Examining the family portrait of her German immigrant ancestors that he has left her, Van’s curiosity grows about one of the children portrayed there. 

Meanwhile, in the 1870s, Kate is a German immigrant newly arrived in America with only her brother as family. When she and her brother split, she eventually finds her way back to him, but with a secret. 

Van revisits the town and her ancestors' farm to discover calamitous events in probate records, farm auction lists, asylum records, and lurid obituaries, hinting at a history far more complex and tumultuous than she had expected. 

But the mystery remains until she changes upon a small book–sized for a pocket – that holds Tante Kate’s secret and provides the missing piece.

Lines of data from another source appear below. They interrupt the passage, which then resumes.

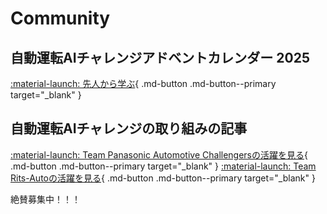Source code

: # Community

## 自動運転AIチャレンジアドベントカレンダー 2025

[:material-launch: 先人から学ぶ](https://qiita.com/advent-calendar/2023/jidounten-ai){ .md-button .md-button--primary target="_blank" }

## 自動運転AIチャレンジの取り組みの記事

[:material-launch: Team Panasonic Automotive Challengersの活躍を見る](https://automotive.panasonic.com/feature/jaaic){ .md-button .md-button--primary target="_blank" }
[:material-launch: Team Rits-Autoの活躍を見る](https://www.ritsumei.ac.jp/ise/suki_ict/story01.html/){ .md-button .md-button--primary target="_blank" }

絶賛募集中！！！
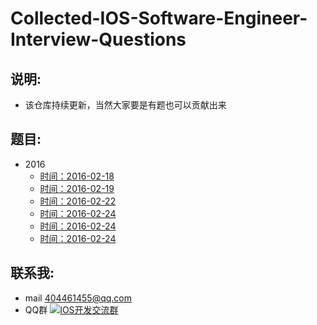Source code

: # Collected-IOS-Software-Engineer-Interview-Questions
## 说明:
*	该仓库持续更新，当然大家要是有题也可以贡献出来

##	题目:
-	2016
	-	[时间：2016-02-18](2016/2016-2-18-01.md)
	-	[时间：2016-02-19](2016/2016-2-19-01.md)
	-	[时间：2016-02-22](2016/2016-2-22-01.md)
	-	[时间：2016-02-24](2016/2016-2-24-01.md)
	-	[时间：2016-02-24](2016/2016-2-24-001.md)
	-	[时间：2016-02-24](2016/2016-2-24-002.md)
		
	
##	联系我:
*	mail <404461455@qq.com>
*	QQ群 <a target="_blank" href="http://shang.qq.com/wpa/qunwpa?idkey=ea3facbb39310325902e7bbdf4de37392e49518476a58c5c0110352309be4887"><img border="0" src="http://pub.idqqimg.com/wpa/images/group.png" alt="IOS开发交流群" title="IOS开发交流群"></a>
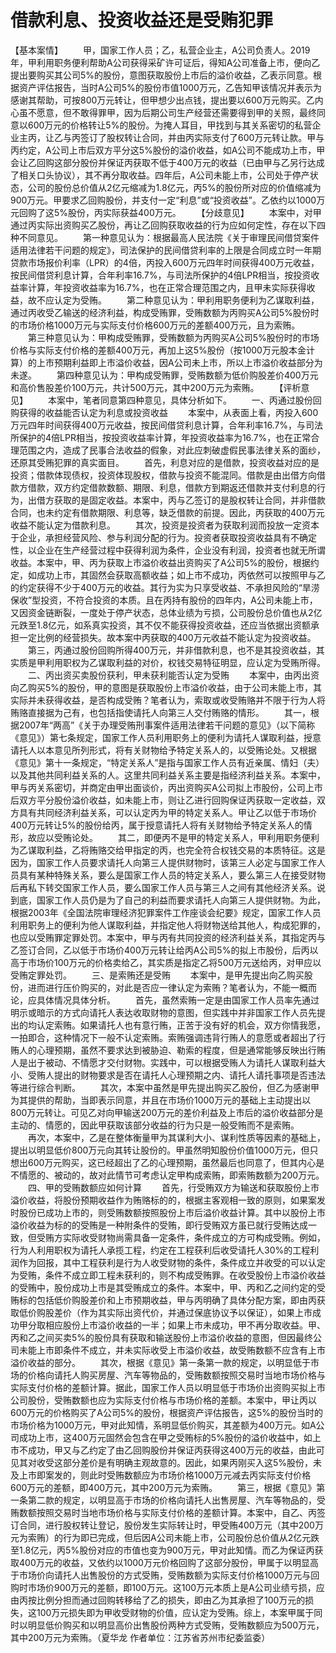 # 借款利息、投资收益还是受贿犯罪

【基本案情】
　　甲，国家工作人员；乙，私营企业主，A公司负责人。2019年，甲利用职务便利帮助A公司获得采矿许可证后，得知A公司准备上市，便向乙提出要购买其公司5%的股份，意图获取股份上市后的溢价收益，乙表示同意。根据资产评估报告，当时A公司5%的股份市值1000万元，乙告知甲该情况并表示为感谢其帮助，可按800万元转让，但甲想少出点钱，提出要以600万元购买。乙内心虽不愿意，但不敢得罪甲，因为后期公司生产经营还需要得到甲的关照，最终同意以600万元的价格转让5%的股份。为掩人耳目，甲找到与其关系密切的私营企业主丙，让乙与丙签订了股权转让合同，并由丙实际支付了600万元转让款。甲与丙约定，A公司上市后双方平分这5%股份的溢价收益，如A公司不能成功上市，甲会让乙回购这部分股份并保证丙获取不低于400万元的收益（已由甲与乙另行达成了相关口头协议），其不再分取收益。四年后，A公司未能上市，公司处于停产状态，公司的股份总价值从2亿元缩减为1.8亿元，丙5%的股份所对应的价值缩减为900万元。甲要求乙回购股份，并支付一定“利息”或“投资收益”。乙依约以1000万元回购了这5%股份，丙实际获益400万元。
　　【分歧意见】
　　本案中，对甲通过丙实际出资购买乙股份，再让乙回购获取收益的行为应如何定性，存在以下四种不同意见。
　　第一种意见认为：根据最高人民法院《关于审理民间借贷案件适用法律若干问题的规定》，司法保护的民间借贷利率的上限是合同成立时一年期贷款市场报价利率（LPR）的4倍，丙投入600万元四年时间获得400万元收益，按民间借贷利息计算，合年利率16.7%，与司法所保护的4倍LPR相当，按投资收益率计算，年投资收益率为16.7%，也在正常合理范围之内，且甲未实际获得收益，故不应认定为受贿。
　　第二种意见认为：甲利用职务便利为乙谋取利益，通过丙收受乙输送的经济利益，构成受贿罪，受贿数额为丙购买A公司5%股份时的市场价格1000万元与实际支付价格600万元的差额400万元，且为索贿。
　　第三种意见认为：甲构成受贿罪，受贿数额为丙购买A公司5%股份时的市场价格与实际支付价格的差额400万元，再加上这5%股份（按1000万元股本金计算）的上市预期利益即上市溢价收益，因A公司未上市，所以上市溢价收益部分为未遂。
　　第四种意见认为：甲构成受贿罪，受贿数额为低价购股差价400万元和高价售股差价100万元，共计500万元，其中200万元为索贿。
　　【评析意见】
　　本案中，笔者同意第四种意见，具体分析如下。
　　一、丙通过股份回购获得的收益能否认定为利息或投资收益
　　本案中，从表面上看，丙投入600万元四年时间获得400万元收益，按民间借贷利息计算，合年利率16.7%，与司法所保护的4倍LPR相当，按投资收益率计算，年投资收益率为16.7%，也在正常合理范围之内，造成了民事合法收益的假象，对此应刺破虚假民事法律关系的面纱，还原其受贿犯罪的真实面目。
　　首先，利息对应的是借款，投资收益对应的是投资；借款体现债权，投资体现股权，借款与投资不能混同。借款是由出借方向借款方借款，双方约定借款数额、期限、利息，借款方到期返还借款并支付利息的行为，出借方获取的是固定收益。本案中，丙与乙签订的是股权转让合同，并非借款合同，也未约定有借款期限、利息等，缺乏借款的前提。因此，丙获取的400万元收益不能认定为借款利息。
　　其次，投资是投资者为获取利润而投放一定资本于企业，承担经营风险、参与利润分配的行为。投资者获取投资收益具有不确定性，以企业在生产经营过程中获得利润为条件，企业没有利润，投资者也就无所谓收益。本案中，甲、丙为获取上市溢价收益出资购买了A公司5%的股份，根据约定，如成功上市，其固然会获取高额收益；如上市不成功，丙依然可以按照甲与乙的约定获得不少于400万元的收益。其行为实为只享受收益、不承担风险的“旱涝保收”型投资，不符合投资的本质。且在丙持有股份的四年内，A公司未能上市，又因资金链断裂，一度处于停产状态，总体业绩为亏损，公司股份总价值也从2亿元跌至1.8亿元，如系真实投资，其不仅不能获得投资收益，还应当依据出资额承担一定比例的经营损失。故本案中丙获取的400万元收益不能认定为投资收益。
　　第三，丙通过股份回购所得400万元，并非借款利息，也不是其投资收益，其实质是甲利用职权为乙谋取利益的对价，权钱交易特征明显，应认定为受贿所得。
　　二、丙出资买卖股份获利，甲未获利能否认定为受贿
　　本案中，由丙出资向乙购买5%的股份，甲的意图是获取股份上市溢价收益，由于公司未能上市，其实际并未获得收益，是否构成受贿？笔者认为，索取或收受贿赂并不限于行为人将贿赂直接据为己有，也包括指使请托人向第三人交付贿赂的情形。
　　其一，根据2007年“两高”《关于办理受贿刑事案件适用法律若干问题的意见》（以下简称《意见》）第七条规定，国家工作人员利用职务上的便利为请托人谋取利益，授意请托人以本意见所列形式，将有关财物给予特定关系人的，以受贿论处。又根据《意见》第十一条规定，“特定关系人”是指与国家工作人员有近亲属、情妇（夫）以及其他共同利益关系的人。这里共同利益关系主要是指经济利益关系。本案中，甲与丙关系密切，并商定由甲出面谈价，丙出资购买A公司拟上市股份，公司上市后双方平分股份溢价收益，如未能上市，则让乙进行回购保证丙获取一定收益，双方具有共同经济利益关系，可以认定丙为甲的特定关系人。甲让乙以低于市场价400万元转让5%的股份给丙，属于授意请托人将有关财物给予特定关系人的情形，故应以受贿论处。
　　其二，即便丙不是甲的特定关系人，甲利用职务便利为乙谋取利益，乙将贿赂交给甲指定的丙，也完全符合权钱交易的本质特征。这是因为，国家工作人员要求请托人向第三人提供财物时，该第三人必定与国家工作人员具有某种特殊关系，要么是国家工作人员的特定关系人，要么第三人在接受财物后再私下转交国家工作人员，要么国家工作人员与第三人之间有其他经济关系。说到底，国家工作人员仍是为了自己的利益而要求请托人向第三人提供财物。为此，根据2003年《全国法院审理经济犯罪案件工作座谈会纪要》规定，国家工作人员利用职务上的便利为他人谋取利益，并指定他人将财物送给其他人，构成犯罪的，也应以受贿罪定罪处罚。本案中，甲与丙有共同投资的经济利益关系，其指定丙与乙签订合同，乙以低于市场价400万元转让给丙A公司5%的拟上市股份，后丙以高于市场价100万元的价格卖给乙，其实质是指定乙将500万元送给丙，对甲应以受贿定罪处罚。
　　三、是索贿还是受贿
　　本案中，是甲先提出向乙购买股份，进而进行压价购买的，对此是否应一律认定为索贿？笔者认为，不能一概而论，应具体情况具体分析。
　　首先，虽然索贿一定是由国家工作人员率先通过明示或暗示的方式向请托人表达收取财物的意图，但实践中并非国家工作人员先提出的均认定索贿。如果请托人也有意行贿，正苦于没有好的机会，双方你情我愿，一拍即合，这种情况下一般不认定索贿。索贿强调违背行贿人的意愿或者超出了行贿人的心理预期，虽然不要求达到被胁迫、勒索的程度，但是通常能够反映出行贿人是出于被动、不情愿才交付财物。实践中，可以根据受贿人为请托人谋取利益大小、受贿人提出的财物要求是否在请托人心理预期之内、请托人请托事项是否违法等进行综合判断。
　　其次，本案中虽然是甲先提出购买乙股份，但乙为感谢甲为其提供的帮助，当即表示同意，并且在市场价1000万元的基础上主动提出以800万元转让。可见乙对向甲输送200万元的差价利益及上市后的溢价收益部分是主动的、情愿的，因此甲获取该部分收益的行为只是一般受贿而不是索贿。
　　再次，本案中，乙是在整体衡量甲为其谋利大小、谋利性质等因素的基础上，提出以明显低价800万元向其转让股份的。甲虽然明知股份价值1000万元，但只想出600万元购买，这已经超出了乙的心理预期，虽然最后也同意了，但其内心是不情愿的、被动的，故对此情节可考虑认定甲构成索贿，即索贿数额为200万元。
　　四、甲的受贿数额应如何计算
　　首先，行受贿双方为输送和获取股份上市溢价收益，将股份预期收益作为贿赂标的的，根据主客观相一致的原则，如果案发时股份已成功上市的，则受贿数额按照股份上市后溢价收益计算。其中以股份上市溢价收益为标的的受贿是一种附条件的受贿，即行受贿双方虽已就行受贿达成一致，但受贿方实际收受财物尚需具备一定条件，条件成立的方可构成受贿。例如，行为人利用职权为请托人承揽工程，约定在工程获利后收受请托人30%的工程利润作为回报，其中工程获利是行为人收受财物的条件，条件成立并收受的可以认定为受贿，条件不成立即工程未获利的，则不构成受贿罪。在收受股份上市溢价收益的受贿中，股份成功上市是其受贿成立的条件。本案中，甲、丙和乙之间约定的受贿标的包括低价购股差价和上市预期收益，甲与丙明确了具体分配方案，即由丙获取低价购股差价（作为其实际出资代价，并通过保底协议予以保证），如果上市成功甲分取相应股份上市溢价收益的一半；如果上市未成功，甲不再分取收益。甲、丙和乙之间买卖5%的股份具有获取和输送股份上市溢价收益的意图，但因最终公司未能上市即条件不成立，并未实际收受上市溢价收益，故受贿数额不应含有上市溢价收益的部分。
　　其次，根据《意见》第一条第一款的规定，以明显低于市场的价格向请托人购买房屋、汽车等物品的，受贿数额按照交易时当地市场价格与实际支付价格的差额计算。据此，国家工作人员以明显低于市场价出资购买拟上市公司股份，受贿数额也应为实际支付价格与市场价格的差额。本案中，甲让丙以600万元的价格购买了A公司5%的股份，根据资产评估报告，这5%的股份当时的市场价格为1000万元，甲对此知情，系明显低价购买，其差额为400万元。如A公司成功上市，这400万元固然会包含在甲之受贿标的5%股份的溢价收益中，如上市不成功，甲又与乙约定了由乙回购股份并保证丙获得这400万元的收益，由此可见其对收受这部分差价是有明确主观故意的。因此，如果丙刚买入这5%股份，未及上市即案发的，则此时受贿数额应为市场价格1000万元减去丙实际支付价格600万元的差额，即400万元，其中200万元为索贿。
　　第三，根据《意见》第一条第二款的规定，以明显高于市场的价格向请托人出售房屋、汽车等物品的，受贿数额按照交易时当地市场价格与实际支付价格的差额计算。本案中，自乙、丙签订合同，进行股权转让登记，股份发生实际转让时，甲受贿400万元（其中200万元为索贿）的行为即已完成，但后因A公司未能上市，公司股份总价值从2亿元跌至1.8亿元，丙5%股份对应的市值也变为900万元，甲对此知情。而乙为保证丙获取400万元的收益，又依约以1000万元价格回购了这部分股份，甲属于以明显高于市场价向请托人出售股份的方式受贿，受贿数额为实际支付价格1000万元与回购时市场价900万元的差额，即100万元。这100万元本质上是A公司业绩亏损，应由丙按比例分担而通过回购转移给了乙的损失，即由乙为其承担了100万元的损失，这100万元损失即为甲收受财物的价值，应认定为受贿。综上，本案甲属于同时以明显低价购买和以明显高价出售股份两种方式受贿，受贿数额应为500万元，其中200万元为索贿。（夏华龙 作者单位：江苏省苏州市纪委监委）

 Author Patricia Reis is a Midwesterner at heart. In the mid- 1800s, her German immigrant ancestors pioneered a farm in southwestern Iowa and their portrait gave her this story. She has lived on both coasts and currently resides in Portland, Maine where she is active in Maine Writers and Publishers. She spends six months of each year in Nova Scotia.

Reis holds a BA in English Literature fro
m the University of Wisconsin, an MFA from UCLA and a degree in Depth Psychology from Pacifica Graduate Institute in Santa Barbara. She also main- tains a private practice of psychotherapy for women.

Reis’s memoir, Motherlines: Love, Longing, and Libera- tion (SheWrites Press, October 2016) won a gold medal for memoir from Independent Press Publishers. Along with numerous essays and reviews, she has published several non- fiction books. 

Women’s Voices includes her in-depth inter-view with naturalist and writer, Terry Tempest Williams; The Dreaming Way: Dreamwork and Art for Remembering and Recovery (recently translated into Korean, 2019)
(1995, 2005) with a forthcoming Russian translation.

My Thoughts

Unsettled by Patricia Reis is the story of one woman curious to find out more about her ancestors. Told different point of view, one is Kate, known as Tante Kate in the 1870's. Kate is a German immigrant, having come to America with her brother. The second point of view is from Val Reinhardt, and depicts her search to learn more about her family and where she came from.

This genealogical research that Van is doing is the start of her going through her father's belongings, looking for anything that will help her in her search. Her father had requested that she look into her ancestry further, so all she has to work with is an old picture of the family.

This search takes her to libraries where she searches probate records, birth and death certificates, and any other documents that will help her piece together a story. The work is time-consuming but worth it in the long run.

I think that the author did a remarkable job with the past. It is a dual timeline, which I love to read, and very descriptive in the telling of a time long gone. The characters are brought to life with all of the flaws, difficulties, and love that a family has for each other even though life at times had to have been difficult.

 Difficulties from drought and failure of the crops, the women having and losing children who died young. But from the story, I learned that even though there were tough times, it was also a happy time.

I give this book 5 stars! Well done!